The Minute Winner Format
Mr Justice Snowden made the following observations about the features recorded in the Minute Winner document:
- Neither the title itself nor the phrase “one minute to win” are “clear or distinctive” – the performance of a task against the clock to win a game or a prize is a common feature of most game shows.
- The words “one minute to win” are not identified in the document as a catchphrase that is required to be repeated in the program, or how that should occur.
- The fact that the show would give members of the public the chance to win something on television, and that it would record their reactions whilst doing so is entirely non-specific and “entirely banal”.
- The document does not describe where the action is to take place.

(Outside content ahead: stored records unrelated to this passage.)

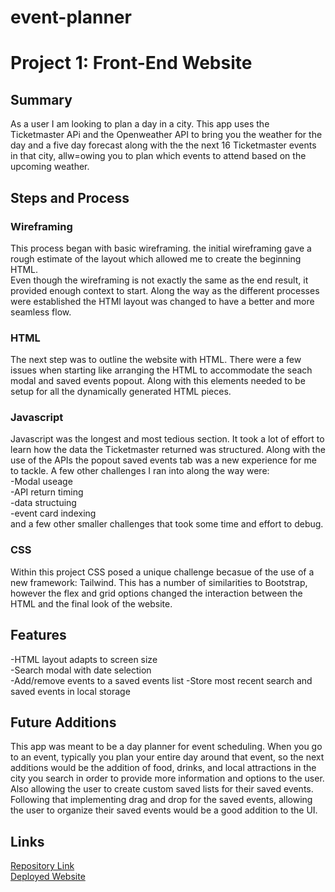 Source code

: # event-planner
# Project 1: Front-End Website
## Summary
As a user I am looking to plan a day in a city. This app uses the Ticketmaster APi and the Openweather API to bring you the weather for the day and a five day forecast 
along with the the next 16 Ticketmaster events in that city, allw=owing you to plan which events to attend based on the upcoming weather. 

## Steps and Process
### Wireframing
This process began with basic wireframing. the initial wireframing gave a rough estimate of the layout which allowed me to create the beginning HTML.  
Even though the wireframing is not exactly the same as the end result, it provided enough context to start. Along the way as the different processes were established  the HTMl layout was changed to have a better and more seamless flow.

### HTML
The next step was to outline the website with HTML. There were a few issues when starting like arranging the HTML to accommodate the seach modal and saved events popout.
Along with this  elements needed to be setup for all the dynamically generated HTML pieces.

### Javascript
Javascript was the longest and most tedious section. It took a lot of effort to learn how the data the Ticketmaster returned was structured. Along with the use of the APIs the popout saved events tab was a new experience for me to tackle. A few other challenges I ran into along the way were:  
-Modal useage  
-API return timing  
-data structuing  
-event card indexing  
and a few other smaller challenges that took some time and effort to debug.

### CSS
Within this project CSS posed a unique challenge becasue of the use of a new framework: Tailwind. This has a number of similarities to Bootstrap, however the flex and grid options changed the interaction between the HTML and the final look of the website. 

## Features
-HTML layout adapts to screen size  
-Search modal with date selection  
-Add/remove events to a saved events list
-Store most recent search and saved events in local storage

## Future Additions
This app was meant to be a day planner for event scheduling. When you go to an event, typically you plan your entire day around that event, so the next additions would be the addition of food, drinks, and local attractions in the city you search in order to provide more information and options to the user. Also allowing the user to create custom saved lists for their saved events. Following that implementing drag and drop for the saved events, allowing the user to organize their saved events would be a good addition to the UI.

## Links
[Repository Link](https://github.com/ecarlson0123/event-planner)  
[Deployed Website](https://ecarlson0123.github.io/event-planner/)  
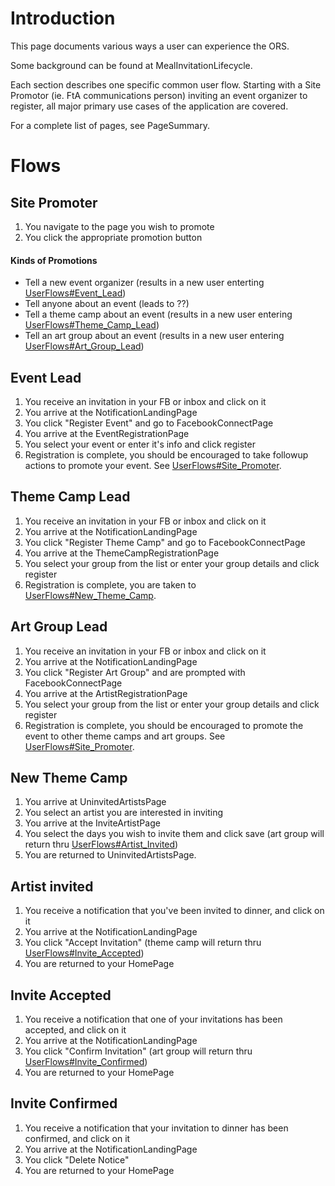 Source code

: 

# Introduction #

This page documents various ways a user can experience the ORS.

Some background can be found at MealInvitationLifecycle.

Each section describes one specific common user flow.  Starting with a Site Promotor (ie. FtA communications person) inviting an event organizer to register, all major primary use cases of the application are covered.

For a complete list of pages, see PageSummary.

# Flows #

## Site Promoter ##

  1. You navigate to the page you wish to promote
  1. You click the appropriate promotion button

#### Kinds of Promotions ####

  * Tell a new event organizer (results in a new user enterting [UserFlows#Event\_Lead](UserFlows#Event_Lead.md))
  * Tell anyone about an event (leads to ??)
  * Tell a theme camp about an event (results in a new user entering [UserFlows#Theme\_Camp\_Lead](UserFlows#Theme_Camp_Lead.md))
  * Tell an art group about an event (results in a new user entering [UserFlows#Art\_Group\_Lead](UserFlows#Art_Group_Lead.md))


## Event Lead ##

  1. You receive an invitation in your FB or inbox and click on it
  1. You arrive at the NotificationLandingPage
  1. You click "Register Event" and go to FacebookConnectPage
  1. You arrive at the EventRegistrationPage
  1. You select your event or enter it's info and click register
  1. Registration is complete, you should be encouraged to take followup actions to promote your event.  See [UserFlows#Site\_Promoter](UserFlows#Site_Promoter.md).


## Theme Camp Lead ##

  1. You receive an invitation in your FB or inbox and click on it
  1. You arrive at the NotificationLandingPage
  1. You click "Register Theme Camp" and go to FacebookConnectPage
  1. You arrive at the ThemeCampRegistrationPage
  1. You select your group from the list or enter your group details and click register
  1. Registration is complete, you are taken to [UserFlows#New\_Theme\_Camp](UserFlows#New_Theme_Camp.md).

## Art Group Lead ##

  1. You receive an invitation in your FB or inbox and click on it
  1. You arrive at the NotificationLandingPage
  1. You click "Register Art Group" and are prompted with FacebookConnectPage
  1. You arrive at the ArtistRegistrationPage
  1. You select your group from the list or enter your group details and click register
  1. Registration is complete, you should be encouraged to promote the event to other theme camps and art groups.  See [UserFlows#Site\_Promoter](UserFlows#Site_Promoter.md).

## New Theme Camp ##

  1. You arrive at UninvitedArtistsPage
  1. You select an artist you are interested in inviting
  1. You arrive at the InviteArtistPage
  1. You select the days you wish to invite them and click save (art group will return thru [UserFlows#Artist\_Invited](UserFlows#Artist_Invited.md))
  1. You are returned to UninvitedArtistsPage.

## Artist invited ##

  1. You receive a notification that you've been invited to dinner, and click on it
  1. You arrive at the NotificationLandingPage
  1. You click "Accept Invitation" (theme camp will return thru [UserFlows#Invite\_Accepted](UserFlows#Invite_Accepted.md))
  1. You are returned to your HomePage

## Invite Accepted ##

  1. You receive a notification that one of your invitations has been accepted, and click on it
  1. You arrive at the NotificationLandingPage
  1. You click "Confirm Invitation" (art group will return thru [UserFlows#Invite\_Confirmed](UserFlows#Invite_Confirmed.md))
  1. You are returned to your HomePage

## Invite Confirmed ##

  1. You receive a notification that your invitation to dinner has been confirmed, and click on it
  1. You arrive at the NotificationLandingPage
  1. You click "Delete Notice"
  1. You are returned to your HomePage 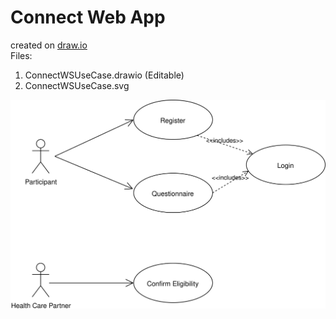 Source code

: 
# Connect Web App
created on [draw.io](http://draw.io) \
Files:
  1. ConnectWSUseCase.drawio (Editable)
  2. ConnectWSUseCase.svg
  
![Use case diagram](ConnectWSUseCase.svg)
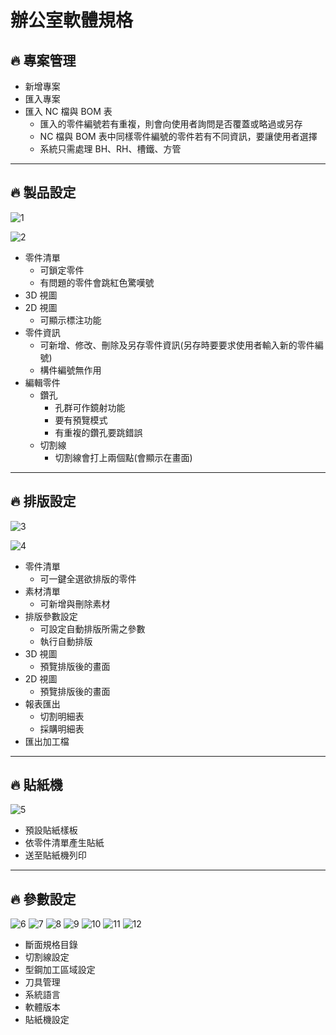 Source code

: # 辦公室軟體規格

## 🔥 專案管理

- 新增專案
- 匯入專案
- 匯入 NC 檔與 BOM 表
  - 匯入的零件編號若有重複，則會向使用者詢問是否覆蓋或略過或另存
  - NC 檔與 BOM 表中同樣零件編號的零件若有不同資訊，要讓使用者選擇
  - 系統只需處理 BH、RH、槽鐵、方管

---

## 🔥 製品設定

![1](./images/1.製品設定-鑽孔E01.jpeg)

![2](./images/2.製品設定-切割線E01.jpeg)

- 零件清單
  - 可鎖定零件
  - 有問題的零件會跳紅色驚嘆號
- 3D 視圖
- 2D 視圖
  - 可顯示標注功能
- 零件資訊
  - 可新增、修改、刪除及另存零件資訊(另存時要要求使用者輸入新的零件編號)
  - 構件編號無作用
- 編輯零件
  - 鑽孔
    - 孔群可作鏡射功能
    - 要有預覽模式
    - 有重複的鑽孔要跳錯誤
  - 切割線
    - 切割線會打上兩個點(會顯示在畫面)

---

## 🔥 排版設定

![3](./images/3.排版設定-1-E02.jpeg)

![4](./images/4.排版設定-2-E02.jpeg)

- 零件清單
  - 可一鍵全選欲排版的零件
- 素材清單
  - 可新增與刪除素材
- 排版參數設定
  - 可設定自動排版所需之參數
  - 執行自動排版
- 3D 視圖
  - 預覽排版後的畫面
- 2D 視圖
  - 預覽排版後的畫面
- 報表匯出
  - 切割明細表
  - 採購明細表
- 匯出加工檔

---

## 🔥 貼紙機

![5](./images/5.自製貼紙-1-E01.jpeg)

- 預設貼紙樣板
- 依零件清單產生貼紙
- 送至貼紙機列印

---

## 🔥 參數設定

![6](./images/6.參數設定-斷面規格目錄-E01.jpeg)
![7](./images/7.參數設定-切割線設定-E01.jpeg)
![8](./images/8.參數設定-型鋼加工區域設定-E01.jpeg)
![9](./images/9.參數設定-刀具管理-E01.jpeg)
![10](./images/10.參數設定-系統語言-E01.jpeg)
![11](./images/11.參數設定-軟體版本-E01.jpeg)
![12](./images/12.參數設定-貼紙機設定-E01.jpeg)

- 斷面規格目錄
- 切割線設定
- 型鋼加工區域設定
- 刀具管理
- 系統語言
- 軟體版本
- 貼紙機設定
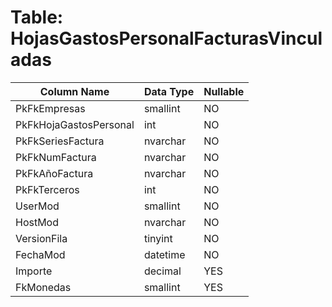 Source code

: # Table: HojasGastosPersonalFacturasVinculadas

| Column Name | Data Type | Nullable |
|-------------|-----------|----------|
| PkFkEmpresas | smallint | NO |
| PkFkHojaGastosPersonal | int | NO |
| PkFkSeriesFactura | nvarchar | NO |
| PkFkNumFactura | nvarchar | NO |
| PkFkAñoFactura | nvarchar | NO |
| PkFkTerceros | int | NO |
| UserMod | smallint | NO |
| HostMod | nvarchar | NO |
| VersionFila | tinyint | NO |
| FechaMod | datetime | NO |
| Importe | decimal | YES |
| FkMonedas | smallint | YES |
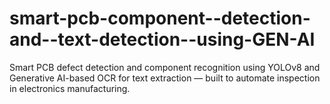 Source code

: # smart-pcb-component--detection-and--text-detection--using-GEN-AI
Smart PCB defect detection and component recognition using YOLOv8 and Generative AI-based OCR for text extraction — built to automate inspection in electronics manufacturing.
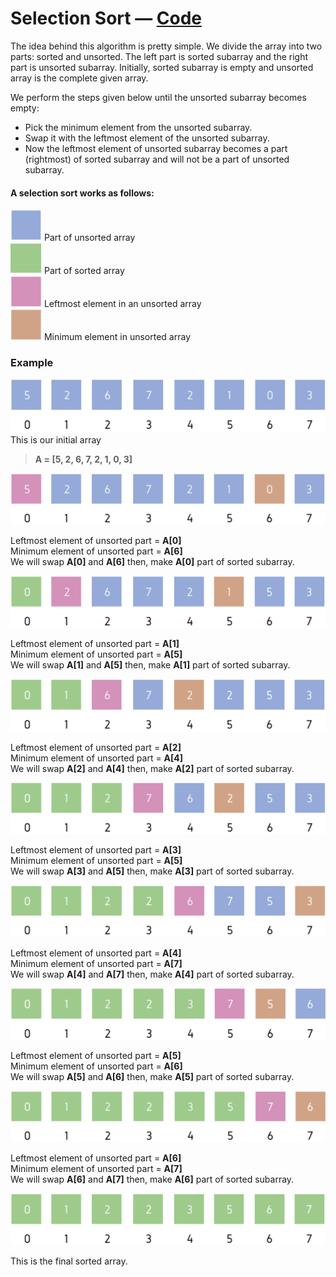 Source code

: # Selection Sort  — [Code](../../src/main/java/io/github/drmanan/learn/sort/SelectionSort.java)

The idea behind this algorithm is pretty simple. We divide the array into two parts: sorted and unsorted. The left part is sorted subarray and the right part is unsorted subarray. Initially, sorted subarray is empty and unsorted array is the complete given array.

We perform the steps given below until the unsorted subarray becomes empty:
- Pick the minimum element from the unsorted subarray.
- Swap it with the leftmost element of the unsorted subarray.
- Now the leftmost element of unsorted subarray becomes a part (rightmost) of sorted subarray and will not be a part of unsorted subarray.

#### A selection sort works as follows:
<img src="../../Assets/colours/unsorted+array.png" alt="Unsorted Array Element" width="50" height="50"> 
Part of unsorted array<br/>
<img src="../../Assets/colours/sorted+array.png" alt="Sorted Array" width="50" height="50">
Part of sorted array <br />
<img src="../../Assets/colours/Leftmost+element+in+unsorted+array.png" alt="Leftmost element in an unsorted array" width="50" height="50">
Leftmost element in an unsorted array <br />
<img src="../../Assets/colours/Minimum+element+in+unsorted+array.png" alt="Minimum element in unsorted array" width="50" height="50">
Minimum element in unsorted array

### Example

![Initial Array](../../Assets/selection_sort/SelectionSort1.png)
This is our initial array 
> **A = [5, 2, 6, 7, 2, 1, 0, 3]**

![Initial Array](../../Assets/selection_sort/SelectionSort2.png)

Leftmost element of unsorted part = **A[0]** <br />
Minimum element of unsorted part = **A[6]** <br />
We will swap **A[0]** and **A[6]** then, make **A[0]** part of sorted subarray.

![Initial Array](../../Assets/selection_sort/SelectionSort3.png)

Leftmost element of unsorted part = **A[1]** <br />
Minimum element of unsorted part = **A[5]** <br />
We will swap **A[1]** and **A[5]** then, make **A[1]** part of sorted subarray.

![Initial Array](../../Assets/selection_sort/SelectionSort4.png)

Leftmost element of unsorted part = **A[2]** <br />
Minimum element of unsorted part = **A[4]** <br />
We will swap **A[2]** and **A[4]** then, make **A[2]** part of sorted subarray.

![Initial Array](../../Assets/selection_sort/SelectionSort5.png)

Leftmost element of unsorted part = **A[3]** <br />
Minimum element of unsorted part = **A[5]** <br />
We will swap **A[3]** and **A[5]** then, make **A[3]** part of sorted subarray.

![Initial Array](../../Assets/selection_sort/SelectionSort6.png)

Leftmost element of unsorted part = **A[4]** <br />
Minimum element of unsorted part = **A[7]** <br />
We will swap **A[4]** and **A[7]** then, make **A[4]** part of sorted subarray.

![Initial Array](../../Assets/selection_sort/SelectionSort7.png)

Leftmost element of unsorted part = **A[5]** <br />
Minimum element of unsorted part = **A[6]** <br />
We will swap **A[5]** and **A[6]** then, make **A[5]** part of sorted subarray.

![Initial Array](../../Assets/selection_sort/SelectionSort8.png)

Leftmost element of unsorted part = **A[6]** <br />
Minimum element of unsorted part = **A[7]** <br />
We will swap **A[6]** and **A[7]** then, make **A[6]** part of sorted subarray.

![Initial Array](../../Assets/selection_sort/SelectionSort9.png)

This is the final sorted array.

- The document does not contain any specification of who the contestants should be, or how they are to be identified or approached.
- The document does not seek to prescribe the type of one-minute tasks that are required to be performed in any such a way that might be regarded as forming a recognisable or repeatable structure.
- The length of the program and when it is to be aired is not adequately defined or described.
- The generalised descriptions of why the program might be attractive to viewers, advertisers or producers would not form part of the format itself for copyright purposes.
It is also worth noting that Mr Justice Snowden concluded that there is no similarity between the idea outlined in the Minute Winner document and the Minute to Win It game shows, other than the fact that they both involve games played against the clock for one minute which is a commonplace idea. Therefore, even if the Minute Winner document had qualified for copyright protection there had been no infringement.
Breach of Confidence
BUMP had also made a claim for breach of confidence, on the basis that Mr Banner had disclosed confidential information to Friday TV. However, this claim also failed.
Mr Justice Snowden explained that no confidential information had been disclosed during the meeting, but he also asserted that Friday TV were not under an obligation not to disclose the Minute Winner document that Mr Banner had sent to them: Friday TV had refused to sign a non-disclosure/ confidentiality agreement and an alleged oral confidentiality agreement extended only to matters discussed at the meeting.
This decision and Mr Justice Snowden analysis of the recorded features of the Minute Winner document shows that anyone looking to rely on copyright to protect the format of their game or quiz show should produce detailed documents that specifically describe and detail elements of the format of that show. However, even with this in place – the hurdle of originality is a real one, causing issues for protection particularly in the context of general TV show concepts.
The case also again demonstrates the importance of putting in place effective non-disclosure agreements before disclosing any ideas for a new TV format, which could have high commercial value.